Case Study 6: Lease Re-Engineer.

This next project takes us back to Chester—just outside the city walls this time. It’s a classic Georgian townhouse, and at first glance, looks strikingly similar to our Watergate Street deal. But this one’s a mixed-use property: a retail unit on the ground floor and four flats above. A true urban goldmine, hiding in plain sight.

What made this deal so interesting wasn’t just the numbers—but the legal quirks, tenancy misunderstandings, and a touch of tax optimization that made it possible to extract significant value. If you’re a property investor looking to buy mixed-use properties, this is a must-read.

Sourcing the Deal: Property Filter & Due Diligence

I found this through Property Filter, a game-changing platform that helps you track undervalued and overlooked listings. This was actually the first deal I spotted through it, and it immediately jumped out.

The property had been through auction a couple of times—offers over £400,000—but had failed to sell. It was now listed for £450,000, sitting stale, and everyone was ignoring it.

Why? Because three of the four flats had tenants on 1990s tenancies, with rents between £300–£350/month. In Chester, one-beds go for £700+ easily, so this looked like a legal and financial headache. Most investors walked away.

But here’s the thing: I dived into the legal pack, reviewed the SCPIs, and found a mobile number for the vendor. I rang him directly.

Direct to Vendor Again: A Landlord Who Wanted Out

The seller was an elderly landlord in his 70s, with a sizable portfolio on the East Coast. Chester was an “outlier” property for him, and he was done managing it. Driving across the country to deal with maintenance and low rents? No thanks.

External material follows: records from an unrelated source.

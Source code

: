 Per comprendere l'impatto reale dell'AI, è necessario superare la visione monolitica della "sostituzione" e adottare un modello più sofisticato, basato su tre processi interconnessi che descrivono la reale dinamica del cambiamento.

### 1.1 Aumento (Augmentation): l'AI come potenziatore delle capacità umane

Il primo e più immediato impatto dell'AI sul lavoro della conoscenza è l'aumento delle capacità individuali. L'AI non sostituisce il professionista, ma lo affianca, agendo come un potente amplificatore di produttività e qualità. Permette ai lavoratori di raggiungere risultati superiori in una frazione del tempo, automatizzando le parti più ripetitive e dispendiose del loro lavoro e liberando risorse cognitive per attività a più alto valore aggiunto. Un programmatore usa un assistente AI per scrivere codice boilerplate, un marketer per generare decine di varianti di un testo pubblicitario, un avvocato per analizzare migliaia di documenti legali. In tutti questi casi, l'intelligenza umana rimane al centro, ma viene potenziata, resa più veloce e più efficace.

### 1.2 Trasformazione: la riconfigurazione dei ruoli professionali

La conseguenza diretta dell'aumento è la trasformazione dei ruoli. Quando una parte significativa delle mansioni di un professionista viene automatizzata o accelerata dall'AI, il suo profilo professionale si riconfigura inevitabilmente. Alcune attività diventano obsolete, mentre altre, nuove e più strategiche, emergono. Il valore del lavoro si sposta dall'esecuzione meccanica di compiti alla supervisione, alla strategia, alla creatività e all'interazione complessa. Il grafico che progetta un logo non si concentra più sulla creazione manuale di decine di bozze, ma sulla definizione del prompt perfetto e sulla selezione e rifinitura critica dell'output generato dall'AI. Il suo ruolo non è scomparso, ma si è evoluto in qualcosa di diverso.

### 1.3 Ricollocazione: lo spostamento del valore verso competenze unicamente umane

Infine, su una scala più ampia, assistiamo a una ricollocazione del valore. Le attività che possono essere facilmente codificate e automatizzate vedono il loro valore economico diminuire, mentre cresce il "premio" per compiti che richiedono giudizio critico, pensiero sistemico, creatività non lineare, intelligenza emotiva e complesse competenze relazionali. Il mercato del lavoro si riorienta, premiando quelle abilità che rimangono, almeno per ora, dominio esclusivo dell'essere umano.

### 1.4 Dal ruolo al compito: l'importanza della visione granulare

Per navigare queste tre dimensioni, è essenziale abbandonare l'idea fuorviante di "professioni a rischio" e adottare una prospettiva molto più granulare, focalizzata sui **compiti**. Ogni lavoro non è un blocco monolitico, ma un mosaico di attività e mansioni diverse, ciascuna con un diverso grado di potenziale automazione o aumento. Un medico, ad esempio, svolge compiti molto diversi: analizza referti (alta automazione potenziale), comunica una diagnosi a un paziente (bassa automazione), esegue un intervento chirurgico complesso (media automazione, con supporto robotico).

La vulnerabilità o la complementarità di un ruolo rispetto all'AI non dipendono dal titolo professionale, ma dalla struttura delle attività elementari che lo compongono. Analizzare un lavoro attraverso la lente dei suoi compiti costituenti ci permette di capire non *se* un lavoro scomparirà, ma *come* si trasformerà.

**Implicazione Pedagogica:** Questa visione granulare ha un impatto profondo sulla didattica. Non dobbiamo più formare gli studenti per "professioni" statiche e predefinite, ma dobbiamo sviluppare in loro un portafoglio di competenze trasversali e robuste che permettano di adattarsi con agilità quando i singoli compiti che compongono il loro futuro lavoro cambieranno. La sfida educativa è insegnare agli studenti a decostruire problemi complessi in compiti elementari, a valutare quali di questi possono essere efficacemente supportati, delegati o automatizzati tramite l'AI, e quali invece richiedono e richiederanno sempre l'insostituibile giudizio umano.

He explained that the tenants were on protected tenancies, and that’s why it hadn’t sold.

But here’s where legal detail matters: after reviewing the documentation, I found all three tenancies were labelled as ASTs, and—crucially—they had signed Section 20 notices.

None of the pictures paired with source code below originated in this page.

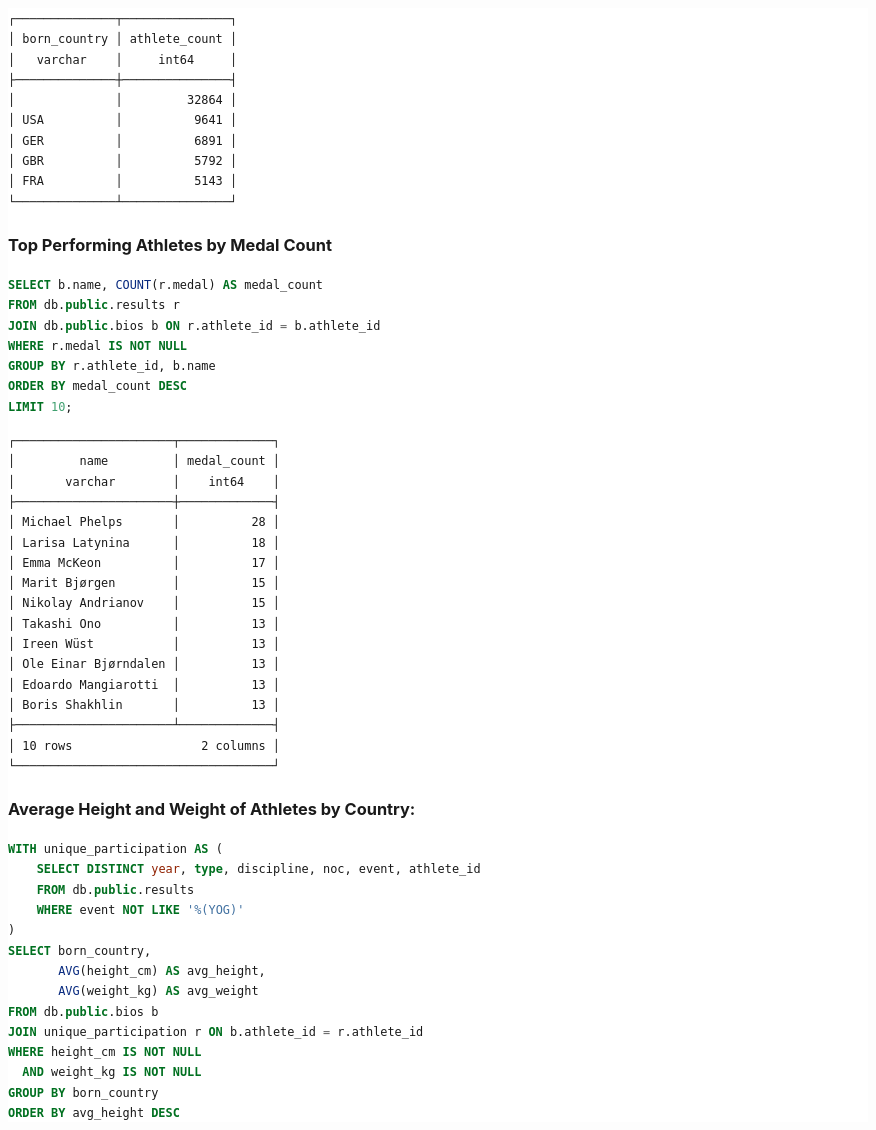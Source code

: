 


    ┌──────────────┬───────────────┐
    │ born_country │ athlete_count │
    │   varchar    │     int64     │
    ├──────────────┼───────────────┤
    │              │         32864 │
    │ USA          │          9641 │
    │ GER          │          6891 │
    │ GBR          │          5792 │
    │ FRA          │          5143 │
    └──────────────┴───────────────┘




### Top Performing Athletes by Medal Count


```sql
SELECT b.name, COUNT(r.medal) AS medal_count
FROM db.public.results r
JOIN db.public.bios b ON r.athlete_id = b.athlete_id
WHERE r.medal IS NOT NULL
GROUP BY r.athlete_id, b.name
ORDER BY medal_count DESC
LIMIT 10;
```




    ┌──────────────────────┬─────────────┐
    │         name         │ medal_count │
    │       varchar        │    int64    │
    ├──────────────────────┼─────────────┤
    │ Michael Phelps       │          28 │
    │ Larisa Latynina      │          18 │
    │ Emma McKeon          │          17 │
    │ Marit Bjørgen        │          15 │
    │ Nikolay Andrianov    │          15 │
    │ Takashi Ono          │          13 │
    │ Ireen Wüst           │          13 │
    │ Ole Einar Bjørndalen │          13 │
    │ Edoardo Mangiarotti  │          13 │
    │ Boris Shakhlin       │          13 │
    ├──────────────────────┴─────────────┤
    │ 10 rows                  2 columns │
    └────────────────────────────────────┘



### Average Height and Weight of Athletes by Country:


```sql
WITH unique_participation AS (
    SELECT DISTINCT year, type, discipline, noc, event, athlete_id
    FROM db.public.results
    WHERE event NOT LIKE '%(YOG)'
)
SELECT born_country, 
       AVG(height_cm) AS avg_height, 
       AVG(weight_kg) AS avg_weight
FROM db.public.bios b
JOIN unique_participation r ON b.athlete_id = r.athlete_id
WHERE height_cm IS NOT NULL 
  AND weight_kg IS NOT NULL
GROUP BY born_country
ORDER BY avg_height DESC
```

⚠️ Quick legal context: ASTs became the standard after the 1988 Housing Act. But between 1989 and 1996, a Section 20 notice had to be served for the tenancy to be classed as an assured shorthold tenancy. All these tenants had signed them—meaning they were on standard ASTs, not protected tenancies.

The vendor didn’t know. The tenants didn’t know. But I did—and that meant I could legally issue notice and bring rents to market level if I chose to.

Ethical Considerations & Win-Win Negotiation

Even though I could have evicted and replaced tenants, I didn’t. These tenants had been in place for over 25 years. So instead, I approached them directly, explained the situation, and offered a rent increase to below-market levels—in exchange for signing new ASTs and tearing up the legacy contracts.

That made everything cleaner legally, improved cash flow, and kept everyone housed with dignity. A true win-win.

The Numbers: Unlocking Value from a Legal Misunderstanding

Here’s how the figures broke down:

  • Purchase Price: £345,000

  • Refurb & Costs (GDC): ~£65,000 at the time; now closer to £410,000 all-in

  • Current Rent Roll (2025 projection):

    • Flats (2 on short-term lets, 2 on ASTs): ~£2,800/month (AST) or higher on average from SA

    • Retail Unit: £2,500/month (secured after a failed lease fell through)

Total Market Rent: ~£5,300/month or £63,600/year

Using Stamp Duty Relief (Before It Vanished)

When we bought this, we utilised Multiple Dwellings Relief (MDR), which allowed us to reduce our stamp duty bill significantly—down to 1% in this structure.

⚠️ MDR is now ending (or has ended by the time you read this), but understanding SDLT structures—from MDR to mixed-use rates, VAT exemptions, capital allowances, etc.—can easily add £10K–£100K to your bottom line per deal.

I go deep into this with my clients in Property Cash Flow Accelerator, because honestly, tax strategy is where a lot of investors leave money on the table.

Valuation and Refinance: Portfolio Power

We originally bought this in cash, but our strategy was always to refinance for portfolio leverage—using this to help fund the next purchase.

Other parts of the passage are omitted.